## INSTRUCTIONS FOR THE TASK
Check every line of the entries for "color", and copy the lines that hold it.

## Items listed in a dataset
++++++++++

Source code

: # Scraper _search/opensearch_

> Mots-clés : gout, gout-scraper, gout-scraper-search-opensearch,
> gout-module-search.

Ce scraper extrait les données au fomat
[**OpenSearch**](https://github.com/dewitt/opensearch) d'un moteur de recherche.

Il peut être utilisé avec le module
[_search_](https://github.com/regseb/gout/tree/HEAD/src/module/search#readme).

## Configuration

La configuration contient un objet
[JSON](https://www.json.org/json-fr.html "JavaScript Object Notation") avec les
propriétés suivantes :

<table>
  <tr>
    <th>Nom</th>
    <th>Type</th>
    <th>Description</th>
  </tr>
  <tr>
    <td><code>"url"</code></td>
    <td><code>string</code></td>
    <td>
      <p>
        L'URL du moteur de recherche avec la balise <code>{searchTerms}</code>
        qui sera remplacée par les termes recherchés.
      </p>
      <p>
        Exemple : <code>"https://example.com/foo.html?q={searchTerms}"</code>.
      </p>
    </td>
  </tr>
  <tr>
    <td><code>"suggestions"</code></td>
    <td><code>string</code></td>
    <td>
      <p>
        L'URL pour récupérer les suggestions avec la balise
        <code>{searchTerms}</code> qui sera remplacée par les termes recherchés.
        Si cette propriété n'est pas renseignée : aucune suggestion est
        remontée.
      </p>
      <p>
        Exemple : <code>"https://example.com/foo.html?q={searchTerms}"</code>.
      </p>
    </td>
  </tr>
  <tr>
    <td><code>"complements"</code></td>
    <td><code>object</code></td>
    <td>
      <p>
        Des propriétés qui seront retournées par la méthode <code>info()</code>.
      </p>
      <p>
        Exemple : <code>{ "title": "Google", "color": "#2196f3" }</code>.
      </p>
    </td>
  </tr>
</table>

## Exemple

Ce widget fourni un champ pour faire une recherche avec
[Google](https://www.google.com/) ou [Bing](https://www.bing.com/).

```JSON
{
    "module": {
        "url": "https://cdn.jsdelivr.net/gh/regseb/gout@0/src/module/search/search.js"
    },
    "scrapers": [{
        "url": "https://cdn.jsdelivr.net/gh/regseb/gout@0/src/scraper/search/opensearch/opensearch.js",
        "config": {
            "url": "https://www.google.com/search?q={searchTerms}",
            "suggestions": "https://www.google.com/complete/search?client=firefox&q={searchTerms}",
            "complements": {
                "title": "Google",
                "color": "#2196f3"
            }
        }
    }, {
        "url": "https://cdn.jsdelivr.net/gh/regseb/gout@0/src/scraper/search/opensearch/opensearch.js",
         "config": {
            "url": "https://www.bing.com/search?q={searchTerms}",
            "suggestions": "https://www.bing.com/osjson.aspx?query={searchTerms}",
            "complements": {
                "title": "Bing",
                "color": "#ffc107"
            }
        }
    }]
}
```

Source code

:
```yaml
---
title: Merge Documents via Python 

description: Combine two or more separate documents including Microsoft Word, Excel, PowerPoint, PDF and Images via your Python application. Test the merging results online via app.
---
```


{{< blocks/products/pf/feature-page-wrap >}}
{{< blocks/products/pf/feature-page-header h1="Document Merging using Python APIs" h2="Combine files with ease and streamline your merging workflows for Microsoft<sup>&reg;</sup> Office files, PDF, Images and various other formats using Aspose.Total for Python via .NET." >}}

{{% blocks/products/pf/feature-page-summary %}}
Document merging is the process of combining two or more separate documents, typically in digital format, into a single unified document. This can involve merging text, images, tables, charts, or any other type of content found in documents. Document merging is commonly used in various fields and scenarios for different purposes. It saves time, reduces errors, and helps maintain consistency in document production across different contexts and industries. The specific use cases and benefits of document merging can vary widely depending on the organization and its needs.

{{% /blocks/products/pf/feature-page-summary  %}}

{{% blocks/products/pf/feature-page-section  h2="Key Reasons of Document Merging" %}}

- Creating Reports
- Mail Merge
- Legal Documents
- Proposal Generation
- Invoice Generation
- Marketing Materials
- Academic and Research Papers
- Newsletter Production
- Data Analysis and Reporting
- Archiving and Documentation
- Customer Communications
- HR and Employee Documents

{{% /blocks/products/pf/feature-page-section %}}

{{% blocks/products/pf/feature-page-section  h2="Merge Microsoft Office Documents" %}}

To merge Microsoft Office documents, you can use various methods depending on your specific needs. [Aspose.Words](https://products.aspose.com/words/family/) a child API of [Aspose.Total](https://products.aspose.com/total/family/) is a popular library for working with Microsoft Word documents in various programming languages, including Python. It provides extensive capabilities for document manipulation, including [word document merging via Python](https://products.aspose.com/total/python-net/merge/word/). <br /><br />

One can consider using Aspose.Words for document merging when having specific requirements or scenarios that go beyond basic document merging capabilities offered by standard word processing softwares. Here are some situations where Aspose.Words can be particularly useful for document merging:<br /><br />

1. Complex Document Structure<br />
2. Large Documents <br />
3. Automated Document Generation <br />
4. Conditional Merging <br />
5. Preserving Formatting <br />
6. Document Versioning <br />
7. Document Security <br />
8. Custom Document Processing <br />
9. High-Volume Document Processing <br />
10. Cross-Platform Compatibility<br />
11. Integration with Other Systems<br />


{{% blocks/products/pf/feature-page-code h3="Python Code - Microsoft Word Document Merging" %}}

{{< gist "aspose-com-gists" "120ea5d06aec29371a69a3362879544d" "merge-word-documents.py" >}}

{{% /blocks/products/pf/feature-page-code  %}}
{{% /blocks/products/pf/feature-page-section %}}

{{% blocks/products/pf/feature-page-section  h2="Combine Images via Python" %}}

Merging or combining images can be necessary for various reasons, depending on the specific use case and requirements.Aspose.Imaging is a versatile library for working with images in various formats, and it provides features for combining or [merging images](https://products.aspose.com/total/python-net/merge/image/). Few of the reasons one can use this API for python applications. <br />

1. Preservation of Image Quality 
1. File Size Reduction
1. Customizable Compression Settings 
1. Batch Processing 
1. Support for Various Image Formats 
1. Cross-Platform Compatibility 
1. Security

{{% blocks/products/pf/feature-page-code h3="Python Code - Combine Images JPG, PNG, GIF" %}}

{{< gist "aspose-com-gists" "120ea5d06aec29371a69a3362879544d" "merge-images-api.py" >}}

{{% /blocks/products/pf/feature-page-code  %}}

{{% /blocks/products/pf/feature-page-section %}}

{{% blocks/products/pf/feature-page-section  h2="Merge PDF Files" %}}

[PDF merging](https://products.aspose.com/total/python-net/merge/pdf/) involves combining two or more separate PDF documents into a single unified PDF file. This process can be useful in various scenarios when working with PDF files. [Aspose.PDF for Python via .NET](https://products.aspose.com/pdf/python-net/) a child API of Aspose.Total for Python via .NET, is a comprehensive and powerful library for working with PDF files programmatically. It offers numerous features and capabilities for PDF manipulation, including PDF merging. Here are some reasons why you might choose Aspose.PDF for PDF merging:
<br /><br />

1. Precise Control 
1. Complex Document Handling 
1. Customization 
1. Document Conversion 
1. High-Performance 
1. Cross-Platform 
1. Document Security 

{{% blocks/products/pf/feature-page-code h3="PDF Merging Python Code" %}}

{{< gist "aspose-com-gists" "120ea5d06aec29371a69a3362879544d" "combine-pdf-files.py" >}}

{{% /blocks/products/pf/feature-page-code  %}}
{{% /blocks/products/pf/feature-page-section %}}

++++++++++

## ANSWER SPACE
        Exemple : <code>{ "title": "Google", "color": "#2196f3" }</code>.
                "color": "#2196f3"
                "color": "#ffc107"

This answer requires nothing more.